Bayangkan saja, istri dan anak-anak dijadikan komoditi dagangan.
Contoh saja jika ada suami yang tak sudi lagi berumah tangga atau jatuh kedalam masa sulit boleh membawa istrinya ke pasar.
Tujuannya untuk dijual kepada pembeli nantinya.
Perlu dicatat, praktik tersebut legal dan biasa terjadi di masyarakat kalangan bawah saat itu.
Pasalnya disana biaya perceraian mahal dan menjual istri atau anak adalah jalan pintas terbaik.
Baca Juga: Misi Kina, Kisah Operasi Militer Mendebarkan TNI AU yang Kibuli Otoritas Bandara Filipina
Perceraian membutuhkan Undang-Undang Parlemen dan izin dari sebuah gereja dan biaya ini setara dengan 15.000 dolar (Rp 212 juta) dengan kurs mata uang hari ini.
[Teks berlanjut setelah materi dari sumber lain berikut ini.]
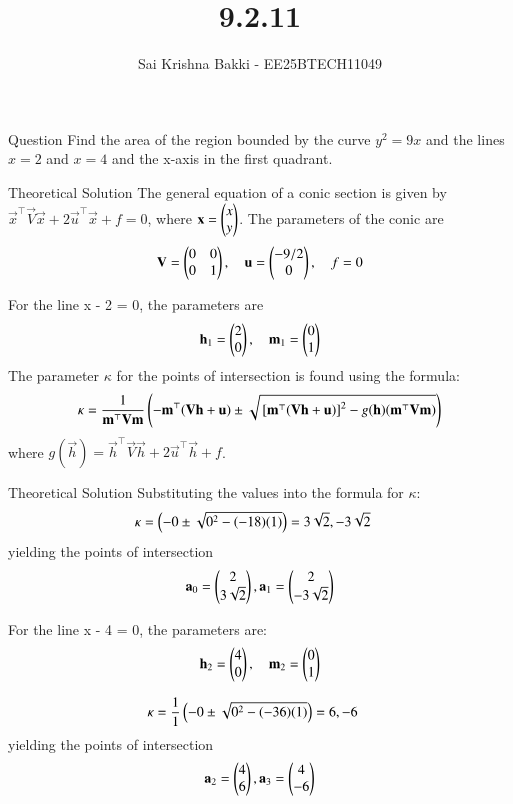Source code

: \documentclass{beamer}
\title %
{9.2.11}
\date{}
\author %
{Sai Krishna Bakki - EE25BTECH11049}
\begin{document}
\frame{\titlepage}
\begin{frame}{Question}
Find the area of the region bounded by the curve $y^2 = 9x$ and the lines $x = 2$ and $x = 4$ and the x-axis in the first quadrant.
\end{frame}
\begin{frame}{Theoretical Solution}
    The general equation of a conic section is given by $\vec{x}^\top\vec{V}\vec{x} + 2\vec{u}^\top\vec{x} + f = 0$, where $\mathbf{x} = \begin{pmatrix}x \\ y\end{pmatrix}$.
The parameters of the conic are
\begin{align}
\mathbf{V} = \begin{pmatrix}0 & 0 \\ 0 & 1\end{pmatrix}, \quad \mathbf{u} = \begin{pmatrix}-9/2 \\ 0\end{pmatrix}, \quad f = 0
\end{align}

For the line x - 2 = 0, the parameters are
\begin{align}
\mathbf{h}_1 = \begin{pmatrix}2 \\ 0\end{pmatrix}, \quad \mathbf{m}_1 = \begin{pmatrix}0 \\ 1\end{pmatrix}
\end{align}
The parameter $\kappa$ for the points of intersection is found using the formula:
\begin{align}
\kappa = \frac{1}{\mathbf{m}^\top \mathbf{V} \mathbf{m}}\left(-\mathbf{m}^\top(\mathbf{V}\mathbf{h}+\mathbf{u}) \pm \sqrt{{}\left[\mathbf{m}^\top(\mathbf{V}\mathbf{h}+\mathbf{u})\right]^2 - g(\mathbf{h})(\mathbf{m}^\top \mathbf{V} \mathbf{m})}\right)
\end{align}
where $g(\vec{h}) = \vec{h}^\top \vec{V} \vec{h} + 2\vec{u}^\top \vec{h} + f$.
\end{frame}
\begin{frame}{Theoretical Solution}
Substituting the values into the formula for $\kappa$:
\begin{align}
\kappa &= \left(-0 \pm \sqrt{0^2 - (-18)(1)}\right) = 3\sqrt{2},-3\sqrt{2}
\end{align}
yielding the points of intersection
\begin{align}
\mathbf{a}_0 =  \begin{pmatrix}2 \\ 3\sqrt{2}\end{pmatrix},\mathbf{a}_1 =  \begin{pmatrix}2 \\ -3\sqrt{2}\end{pmatrix}
\end{align}

For the line x - 4 = 0, the parameters are:
\begin{align}
\mathbf{h}_2 = \begin{pmatrix}4 \\ 0\end{pmatrix}, \quad \mathbf{m}_2 = \begin{pmatrix}0 \\ 1\end{pmatrix}
\end{align}

\begin{align}
\kappa &= \frac{1}{1}\left(-0 \pm \sqrt{0^2 - (-36)(1)}\right) = 6,-6
\end{align}
yielding the points of intersection
\begin{align}
\mathbf{a}_2 = \begin{pmatrix}4 \\ 6\end{pmatrix},\mathbf{a}_3 = \begin{pmatrix}4 \\ -6\end{pmatrix}
\end{align}
\end{frame}
\end{document}
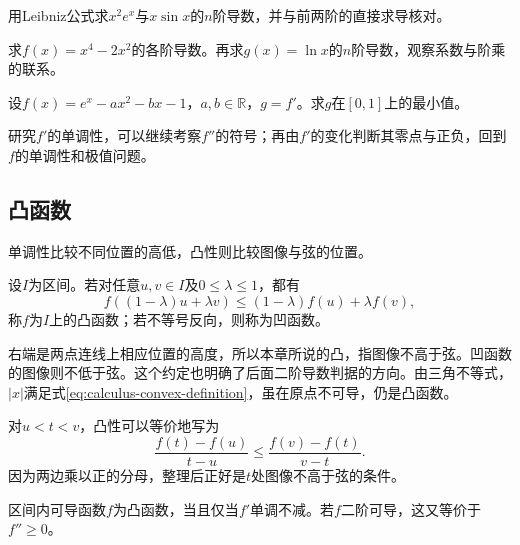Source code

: \begin{example}
用Leibniz公式求\(x^2e^x\)与\(x\sin x\)的\(n\)阶导数，并与前两阶的直接求导核对。
\end{example}

\begin{example}
求\(f(x)=x^4-2x^2\)的各阶导数。再求\(g(x)=\ln x\)的\(n\)阶导数，观察系数与阶乘的联系。
\end{example}

\begin{example}[2014年四川卷理科第21题第（1）问]
\label{ex:calculus-sichuan-derivatives}
设\(f(x)=e^x-ax^2-bx-1\)，\(a,b\in\mathbb R\)，\(g=f'\)。求\(g\)在\([0,1]\)上的最小值。
\end{example}

研究\(f'\)的单调性，可以继续考察\(f''\)的符号；再由\(f'\)的变化判断其零点与正负，回到\(f\)的单调性和极值问题。

\subsection{凸函数}
\label{subsec:calculus-convexity}

单调性比较不同位置的高低，凸性则比较图像与弦的位置。

\begin{definition}
设\(I\)为区间。若对任意\(u,v\in I\)及\(0\le\lambda\le1\)，都有
\begin{equation}\label{eq:calculus-convex-definition}
 f((1-\lambda)u+\lambda v)
 \le(1-\lambda)f(u)+\lambda f(v),
\end{equation}
称\(f\)为\(I\)上的{\heiti{}凸函数}；若不等号反向，则称为{\heiti{}凹函数}。
\end{definition}

右端是两点连线上相应位置的高度，所以本章所说的凸，指图像不高于弦。凹函数的图像则不低于弦。这个约定也明确了后面二阶导数判据的方向。由三角不等式，\(|x|\)满足式\eqref{eq:calculus-convex-definition}，虽在原点不可导，仍是凸函数。

对\(u<t<v\)，凸性可以等价地写为
\begin{equation}\label{eq:calculus-convex-slopes}
 \frac{f(t)-f(u)}{t-u}\le\frac{f(v)-f(t)}{v-t}.
\end{equation}
因为两边乘以正的分母，整理后正好是\(t\)处图像不高于弦的条件。

\begin{theorem}\label{thm:calculus-convex-derivative}
区间内可导函数\(f\)为凸函数，当且仅当\(f'\)单调不减。若\(f\)二阶可导，这又等价于\(f''\ge0\)。
\end{theorem}

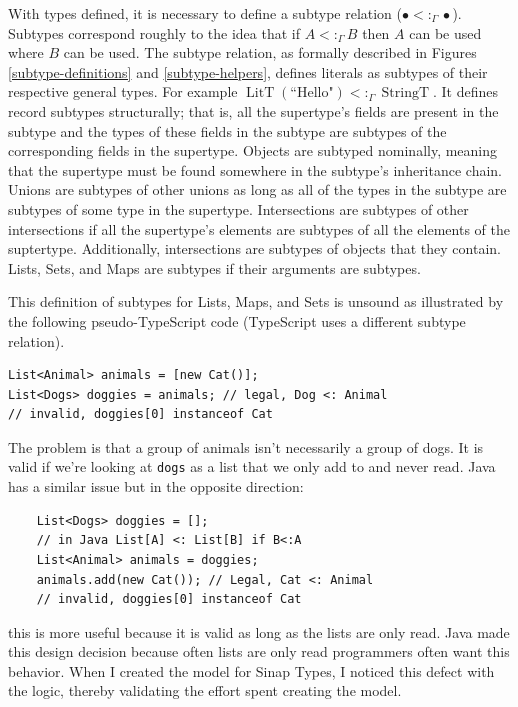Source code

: \documentclass[12pt]{article}
\DeclareMathOperator{\StringT}{StringT}
\DeclareMathOperator{\LitT}{LitT}
\newcommand{\subtype}{<:_\Gamma}
\begin{document}
With types defined, it is necessary to define a subtype 
relation (\(\bullet\subtype\bullet\)). Subtypes correspond 
roughly to the idea that if \(A\subtype B\) then \(A\)
can be used where \(B\) can be used. The subtype relation,
as formally described in Figures \ref{subtype-definitions} and \ref{subtype-helpers}, 
defines literals as subtypes of their respective general types.
For example \(\LitT(\text{``Hello"})\subtype\StringT\). It defines
record subtypes structurally; that is, all the supertype's fields 
are present in the subtype and the types of these fields in the subtype
are subtypes of the corresponding fields in the supertype. 
Objects are subtyped nominally, meaning that the supertype must be
found somewhere in the subtype's inheritance chain. Unions are
subtypes of other unions as long as all of the types in the 
subtype are subtypes of some type in the supertype. Intersections are 
subtypes of other intersections if all the supertype's elements are 
subtypes of all the elements of the suptertype. Additionally, 
intersections are subtypes of objects that they contain. Lists, 
Sets, and Maps are subtypes if their arguments are subtypes. 

This definition of subtypes for Lists, Maps, and Sets is unsound
as illustrated by the following pseudo-TypeScript code 
(TypeScript uses a different subtype relation).

\begin{verbatim}
List<Animal> animals = [new Cat()];
List<Dogs> doggies = animals; // legal, Dog <: Animal
// invalid, doggies[0] instanceof Cat
\end{verbatim}

The problem is that a group of animals isn't necessarily a 
group of dogs. It is valid if we're looking at \texttt{dogs}
as a list that we only add to and never read. Java has a similar
issue but in the opposite direction: 

\begin{verbatim}
    List<Dogs> doggies = [];
    // in Java List[A] <: List[B] if B<:A
    List<Animal> animals = doggies; 
    animals.add(new Cat()); // Legal, Cat <: Animal
    // invalid, doggies[0] instanceof Cat
\end{verbatim}

this is more useful because it is valid as long as the 
lists are only read. Java made this design decision 
because often lists are only read programmers often want
this behavior. When I created the model for Sinap Types,
I noticed this defect with the logic, thereby validating 
the effort spent creating the model. 
\end{document}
Berangkat dari situ istri-istri kelas pekerja rela dijual suaminya di pasar ternak kepada penawar tertinggi.
Ada pula wanita yang ingin meninggalkan pernikahan yang tidak bahagia atau mengalami tindak kekerasan juga bisa meminta untuk dijual dan biasanya keputusan itu adalah miliknya.
Namun jika ia tak suka dengan pembeli maka ia bisa menolak.
Praktik ini amat populer di Eropa pada abad pertengahan lantaran sering terjadi desersi ekonomi akibat ulah kaum Borjuis dan Bangsawan yang selalu memonopoli perekonomian.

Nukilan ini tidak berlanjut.